When a line of the records contains "algorithm", copy it.

[Plain-text document sources]

□ □ □ □ □ □ □

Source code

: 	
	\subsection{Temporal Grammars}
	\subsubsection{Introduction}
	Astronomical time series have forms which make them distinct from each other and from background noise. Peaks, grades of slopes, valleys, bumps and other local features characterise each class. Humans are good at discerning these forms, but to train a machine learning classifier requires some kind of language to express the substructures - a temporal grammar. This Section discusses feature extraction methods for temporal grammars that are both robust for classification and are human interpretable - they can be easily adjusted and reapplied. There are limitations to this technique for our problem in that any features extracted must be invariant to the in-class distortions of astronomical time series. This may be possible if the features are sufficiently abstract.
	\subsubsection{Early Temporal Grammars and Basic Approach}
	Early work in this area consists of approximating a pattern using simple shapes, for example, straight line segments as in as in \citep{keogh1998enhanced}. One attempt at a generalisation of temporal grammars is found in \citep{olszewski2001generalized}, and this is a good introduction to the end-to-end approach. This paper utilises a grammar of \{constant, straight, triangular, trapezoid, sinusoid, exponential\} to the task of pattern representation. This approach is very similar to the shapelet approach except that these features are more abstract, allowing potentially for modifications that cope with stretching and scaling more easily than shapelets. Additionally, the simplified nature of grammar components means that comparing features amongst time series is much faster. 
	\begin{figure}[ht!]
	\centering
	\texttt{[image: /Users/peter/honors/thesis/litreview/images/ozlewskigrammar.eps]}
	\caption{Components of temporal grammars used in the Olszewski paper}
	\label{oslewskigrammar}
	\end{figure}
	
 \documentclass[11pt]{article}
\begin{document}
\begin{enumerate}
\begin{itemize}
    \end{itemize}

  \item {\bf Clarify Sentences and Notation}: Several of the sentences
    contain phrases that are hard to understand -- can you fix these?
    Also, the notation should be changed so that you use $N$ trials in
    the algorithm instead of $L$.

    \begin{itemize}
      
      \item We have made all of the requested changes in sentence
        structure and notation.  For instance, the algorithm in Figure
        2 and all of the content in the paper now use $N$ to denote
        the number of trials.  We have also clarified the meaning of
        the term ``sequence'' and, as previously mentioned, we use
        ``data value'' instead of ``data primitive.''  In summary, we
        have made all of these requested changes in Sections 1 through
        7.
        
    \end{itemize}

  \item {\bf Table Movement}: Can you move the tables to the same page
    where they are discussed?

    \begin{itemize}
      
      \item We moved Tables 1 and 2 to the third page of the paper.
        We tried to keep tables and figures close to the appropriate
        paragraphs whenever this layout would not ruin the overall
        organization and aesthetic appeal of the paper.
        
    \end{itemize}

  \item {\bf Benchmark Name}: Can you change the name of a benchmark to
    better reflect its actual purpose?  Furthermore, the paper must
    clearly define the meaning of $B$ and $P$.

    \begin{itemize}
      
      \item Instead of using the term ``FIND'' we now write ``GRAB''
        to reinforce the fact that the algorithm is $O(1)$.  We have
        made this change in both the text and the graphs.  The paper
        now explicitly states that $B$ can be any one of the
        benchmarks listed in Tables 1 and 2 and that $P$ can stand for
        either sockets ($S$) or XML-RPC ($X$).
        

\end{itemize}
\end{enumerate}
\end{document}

□ □ □ □ □ □ □

* [RESPONSE BELOW]
    the algorithm instead of $L$.
        structure and notation.  For instance, the algorithm in Figure
        to reinforce the fact that the algorithm is $O(1)$.  We have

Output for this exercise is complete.